SIMBAD references

Context. Mass loss plays a crucial role in the lives of massive stars, especially as the star leaves the main sequence and evolves to the red supergiant (RSG) phase. Despite its importance, the physical processes that trigger mass-loss events in RSGs are still not well understood. Recently, we showed that adding a semi-empirical wind to atmosphere models can accurately reproduce observed extensions in the atmospheres of RSGs, where the mass-loss events are taking place, particularly in the CO and water lines.
Aims. By adding a static wind to a MARCS atmospheric model, we computed synthetic observables that match new interferometric data of the RSGs AH Sco, KW Sgr, V602 Car, CK Car, and V460 Car obtained with the VLTI/MATISSE and VLTI/GRAVITY instruments between August 2022 and February 2023. We also used archival VLTI/AMBER data of KW Sgr and VLTI/GRAVITY data of AH Sco. The MATISSE wavelength range includes the SiO molecule at 4.0 μm with a spectral resolution of R ∼ 500.
Methods. The model intensities with respect to the line-of-sight angle (μ) as well as the spectra and visibilities were computed using the stellar radiative transfer code TURBOSPECTRUM. We found the best-fit model, mass-loss rate, and best-fit angular Rosseland diameter for the observations. We simultaneously matched our model to the data, covering a wavelength range of 1.8-5.0 μm, which corresponds to the K, L, and M bands.

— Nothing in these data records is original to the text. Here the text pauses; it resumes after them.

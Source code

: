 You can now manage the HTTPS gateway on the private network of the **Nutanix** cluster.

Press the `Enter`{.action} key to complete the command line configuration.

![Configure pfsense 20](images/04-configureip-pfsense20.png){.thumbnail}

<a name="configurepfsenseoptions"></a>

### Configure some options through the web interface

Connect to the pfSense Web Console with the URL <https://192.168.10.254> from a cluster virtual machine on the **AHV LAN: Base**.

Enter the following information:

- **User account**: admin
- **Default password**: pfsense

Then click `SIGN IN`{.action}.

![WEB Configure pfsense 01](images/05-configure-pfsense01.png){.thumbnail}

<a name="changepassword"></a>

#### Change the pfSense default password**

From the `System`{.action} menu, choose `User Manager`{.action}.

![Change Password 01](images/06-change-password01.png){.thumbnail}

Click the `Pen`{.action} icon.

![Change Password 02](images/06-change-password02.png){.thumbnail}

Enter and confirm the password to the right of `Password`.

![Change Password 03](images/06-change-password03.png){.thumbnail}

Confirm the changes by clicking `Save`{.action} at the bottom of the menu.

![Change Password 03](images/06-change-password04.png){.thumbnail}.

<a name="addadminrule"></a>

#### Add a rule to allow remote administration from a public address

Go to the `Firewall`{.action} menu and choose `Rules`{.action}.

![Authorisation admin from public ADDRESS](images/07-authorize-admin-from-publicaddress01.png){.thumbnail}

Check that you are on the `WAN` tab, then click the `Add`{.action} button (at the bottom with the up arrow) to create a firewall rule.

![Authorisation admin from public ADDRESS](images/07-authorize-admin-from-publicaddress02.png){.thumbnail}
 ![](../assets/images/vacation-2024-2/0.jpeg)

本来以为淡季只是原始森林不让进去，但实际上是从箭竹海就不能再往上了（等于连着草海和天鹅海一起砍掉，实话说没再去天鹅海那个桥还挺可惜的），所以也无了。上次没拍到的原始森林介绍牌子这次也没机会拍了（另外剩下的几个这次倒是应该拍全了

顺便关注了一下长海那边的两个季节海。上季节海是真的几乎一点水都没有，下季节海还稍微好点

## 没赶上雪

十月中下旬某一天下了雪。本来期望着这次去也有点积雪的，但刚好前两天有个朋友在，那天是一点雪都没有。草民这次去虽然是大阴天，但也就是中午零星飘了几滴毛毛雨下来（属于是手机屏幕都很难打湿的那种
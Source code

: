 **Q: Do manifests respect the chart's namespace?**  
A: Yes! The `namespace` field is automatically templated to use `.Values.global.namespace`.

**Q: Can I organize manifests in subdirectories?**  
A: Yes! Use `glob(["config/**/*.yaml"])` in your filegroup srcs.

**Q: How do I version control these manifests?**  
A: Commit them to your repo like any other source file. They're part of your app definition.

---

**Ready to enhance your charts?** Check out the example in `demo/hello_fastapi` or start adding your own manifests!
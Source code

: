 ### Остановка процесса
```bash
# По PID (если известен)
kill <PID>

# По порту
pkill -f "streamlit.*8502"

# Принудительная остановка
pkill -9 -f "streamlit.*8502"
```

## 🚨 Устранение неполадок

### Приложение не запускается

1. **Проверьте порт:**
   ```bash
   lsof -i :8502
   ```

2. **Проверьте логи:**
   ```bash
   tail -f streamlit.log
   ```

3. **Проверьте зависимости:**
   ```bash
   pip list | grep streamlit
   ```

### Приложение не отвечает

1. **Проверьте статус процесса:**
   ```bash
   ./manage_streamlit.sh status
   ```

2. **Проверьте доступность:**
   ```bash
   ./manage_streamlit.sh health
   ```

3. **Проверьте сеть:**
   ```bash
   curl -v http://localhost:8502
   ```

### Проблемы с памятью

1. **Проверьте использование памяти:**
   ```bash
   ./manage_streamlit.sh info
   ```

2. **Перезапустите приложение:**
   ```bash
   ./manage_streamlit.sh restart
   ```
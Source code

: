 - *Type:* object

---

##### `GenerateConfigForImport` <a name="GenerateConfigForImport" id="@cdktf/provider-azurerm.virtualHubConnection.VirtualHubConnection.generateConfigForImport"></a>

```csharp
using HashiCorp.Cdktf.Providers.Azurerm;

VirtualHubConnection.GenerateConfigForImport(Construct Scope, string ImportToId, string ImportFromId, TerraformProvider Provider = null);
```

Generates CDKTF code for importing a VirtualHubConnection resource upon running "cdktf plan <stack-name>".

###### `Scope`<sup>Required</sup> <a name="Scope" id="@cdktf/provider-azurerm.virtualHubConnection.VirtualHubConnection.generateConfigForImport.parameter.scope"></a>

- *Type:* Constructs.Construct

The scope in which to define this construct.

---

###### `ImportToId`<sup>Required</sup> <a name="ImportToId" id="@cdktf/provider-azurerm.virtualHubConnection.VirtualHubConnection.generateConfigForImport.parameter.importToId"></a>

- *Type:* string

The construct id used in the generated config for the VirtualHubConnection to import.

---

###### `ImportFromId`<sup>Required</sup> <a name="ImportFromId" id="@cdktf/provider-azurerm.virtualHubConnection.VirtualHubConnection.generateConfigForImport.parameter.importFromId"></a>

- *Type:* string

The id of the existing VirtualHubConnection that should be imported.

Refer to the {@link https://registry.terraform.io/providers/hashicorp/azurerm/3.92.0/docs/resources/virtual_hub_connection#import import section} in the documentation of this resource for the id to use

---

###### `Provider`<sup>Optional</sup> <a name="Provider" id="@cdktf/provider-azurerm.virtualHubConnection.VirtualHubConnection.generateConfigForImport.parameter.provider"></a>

Results. Our models reproduce the spectro-interferometric data over this wide wavelength range, including extended atmospheric layers of CO, H₂O, and SiO. We obtain a range of Rosseland angular diameters between 3.0 < θ_Ross < 5.5 mas and a range of mass-loss rates of -6.5 < log Ṁ/M_⊙ yr^–1 < -4 for our five targets. In our best-fit models, the partial pressure of SiO relative to the gas pressure, P_SiO/P_g, and the SiO 4.0 μm line intensity increase between 2 and 3 stellar radii. The relative intensity depends on the luminosity used for our models, since the more luminous models have a higher mass-loss rate.
Conclusions. This work further demonstrates that our MARCS+wind model can reproduce the observed physical extension of RSG atmospheres for several spectral diagnostics spanning a broad wavelength range. We reproduce both spectra and visibilities of newly obtained data as well as provide temperature and density stratifications that are consistent with the observations. With the MATISSE data, we newly include the extension of SiO layers as a precursor of silicate dust.